The year before the New Year should be a time to review the work of the year and wrap up, but all kinds of promotions and activities are waiting for the Spring Festival, so many problems have been encountered. Looking back on the problems encountered recently, I found that several of them are similar. It’s a good time to organize them as a case for wrapping up before the New Year. The manifestation is that the database is suspended and unresponsive. This happens when there is high business pressure or when the business is running normally, but problems suddenly occur.

Problem Description

Since Tencent Cloud Database MySQL itself has fault detection and high availability mechanisms, when these problems occurred, several minutes had passed from the time the user reported the problem to the time the actual intervention for troubleshooting was made, but the high availability switch was not triggered, indicating that the problem may not be a failure of the database itself, nor is it some external reason that caused the database to be unavailable.
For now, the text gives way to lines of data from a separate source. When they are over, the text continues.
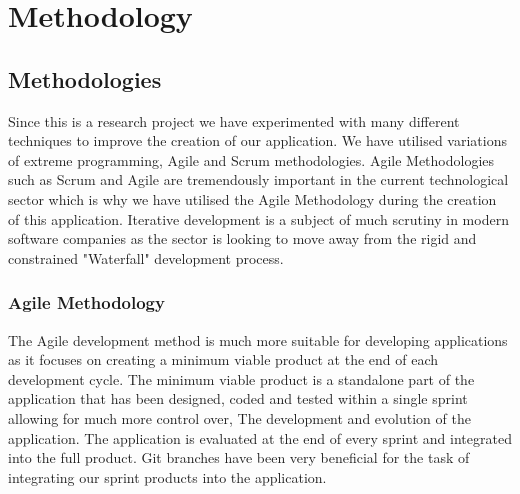 \begin{itemize}
\begin{enumerate}
\begin{itemize}
            \end{itemize}
        \end{enumerate}
    \end{itemize}


\chapter{Methodology}

\section{Methodologies}

  Since this is a research project we have experimented with many different techniques to improve the creation of our application. We have utilised variations of extreme programming,
  Agile and Scrum methodologies.
  Agile Methodologies such as Scrum and Agile are tremendously important in the current technological sector which is why we have utilised the Agile Methodology during the creation of this application\cite{agile}.
  Iterative development is a subject of much scrutiny in modern software companies as the sector is looking to move away from the rigid and constrained "Waterfall" development process\cite{agilewaterfall}.


  \subsection{Agile Methodology}
  The Agile development method is much more suitable for developing applications as it focuses on creating a minimum viable product at the end of each development cycle.
  The minimum viable product is a standalone part of the application that has been designed, coded and tested within a single sprint allowing for much more control over,
  The development and evolution of the application. The application is evaluated at the end of every sprint and integrated into the full product.
  Git branches have been very beneficial for the task of integrating our sprint products into the application.

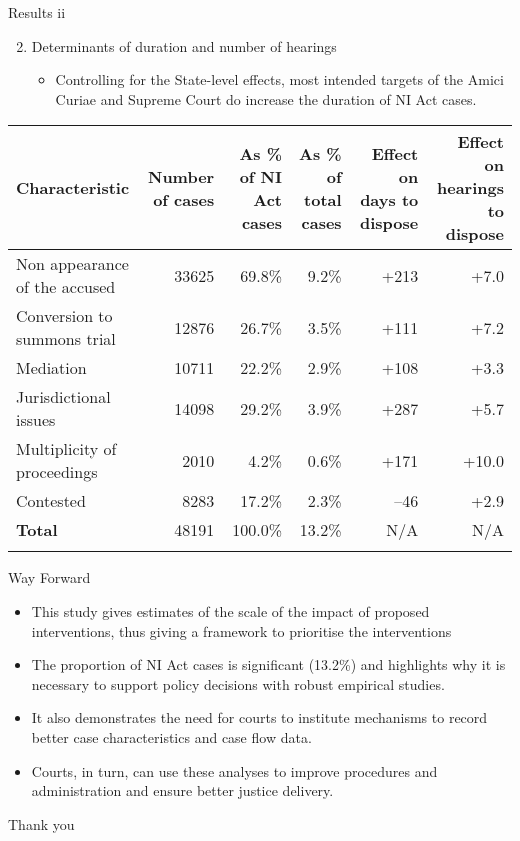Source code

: \documentclass[10pt,aspectratio=169]{beamer}
\begin{document}
\begin{frame}{Results ii}

\begin{enumerate}
 \setcounter{enumi}{1}
 \item Determinants of duration and number of hearings
 \begin{itemize}
 \item Controlling for the State-level effects, most intended targets of the Amici Curiae and Supreme Court do increase the duration of NI Act cases.
 \end{itemize}
\end{enumerate}

{\scriptsize \begin{longtable}{@{}p{2.5cm}rrrrr}
 \toprule
 \textbf{Characteristic} & \multicolumn{1}{p{1.7cm}}{\textbf{Number of cases}} &
 \multicolumn{1}{p{1.7cm}}{\textbf{As \% of NI Act cases}}
 & \multicolumn{1}{p{1.7cm}}{\textbf{As \% of total cases}}
 & \multicolumn{1}{p{1.7cm}}{\textbf{Effect on days to dispose}} &
 \multicolumn{1}{p{1.7cm}}{\textbf{Effect on hearings to dispose}}
 \\
 \midrule
 Non appearance of the accused & 33625 & 69.8\% & 9.2\% & +213 & +7.0 \\ \midrule
 Conversion to summons trial & 12876 & 26.7\% & 3.5\% & +111 & +7.2 \\ \midrule
 Mediation & 10711 & 22.2\% & 2.9\% & +108 & +3.3 \\ \midrule
 Jurisdictional issues & 14098 & 29.2\% & 3.9\% & +287 & +5.7 \\ \midrule
 Multiplicity of proceedings & 2010 & 4.2\% & 0.6\% & +171 & +10.0 \\ \midrule
 Contested & 8283 & 17.2\% & 2.3\% & --46 & +2.9 \\ \midrule
 \textbf{Total} & 48191 & 100.0\% & 13.2\% & N/A & N/A \\
 \bottomrule
 \\
\end{longtable}
}

\end{frame}

\begin{frame}{Way Forward}
 \begin{itemize}
 \item This study gives estimates of the scale of the impact of proposed interventions, thus giving a framework to prioritise the interventions
 \item The proportion of NI Act cases is significant (13.2\%) and highlights why it is necessary to support policy decisions with robust empirical studies.
 \item It also demonstrates the need for courts to institute mechanisms to record better case characteristics and case flow data. 
 \item Courts, in turn, can use these analyses to improve procedures and administration and ensure better justice delivery.
 \end{itemize}
\end{frame}

\begin{frame}
 \centering \huge{Thank you}
\end{frame}
\end{document}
Checking the status of the database at that time, I found a very abnormal indicator:

Around the time of the problem, the total number of connections and the number of threads_running began to soar in a short period of time, and for nearly half a minute, even the monitoring plug-in could not collect any data. During the same time period, CPU usage (reached 100%) and the number of slow queries also soared. Basically, it can be confirmed that the CPU usage, slow query, and number of connections are related. We can analyze the cause of this problem based on these three indicators.

Cause Analysis

99% of the time, as long as the number of slow queries is soaring, the problem is related to slow queries, but case analysis cannot be so hasty to draw conclusions. Now that we have gotten back to the point, since the goal has been narrowed down to three indicators, let's consider the significance of these three indicators separately and see what problems the abnormalities of these indicators will cause.

CPU

A high CPU usage indicates that MySQL's computing power is fully utilized. Only user threads and MySQL's own system threads can occupy MySQL's computing resources. This problem obviously has nothing to do with MySQL system threads, indicating that user threads are occupying a large amount of CPU computing resources, and the utilization rate reaches 100%, indicating that the degree of competition for this resource is very serious. It may cause the originally highly efficient query to become very slow due to the lack of CPU resources, and the query will be transformed from a high-efficiency query to an inefficient and slow query, resulting in the phenomenon of database pseudo-death or hang.

Slow query

Slow query is a common problem. Due to low query efficiency, it will occupy excessive CPU, IO, memory and other resources, thus affecting other normal queries. From the monitoring indicators, CPU usage, IO usage, and memory usage may increase to varying degrees. In severe cases, these indicators will also soar, resulting in slow response of the entire database.

Number of connections

The number of connections is usually an indicator of "actual failure". For example, when the number of connections reaches the upper limit of max_connections, the entire database cannot create new connections. The program side directly reports an error instead of being unresponsive. For the thread_running indicator, refer to the description in the official document:

The number of threads that are not sleeping.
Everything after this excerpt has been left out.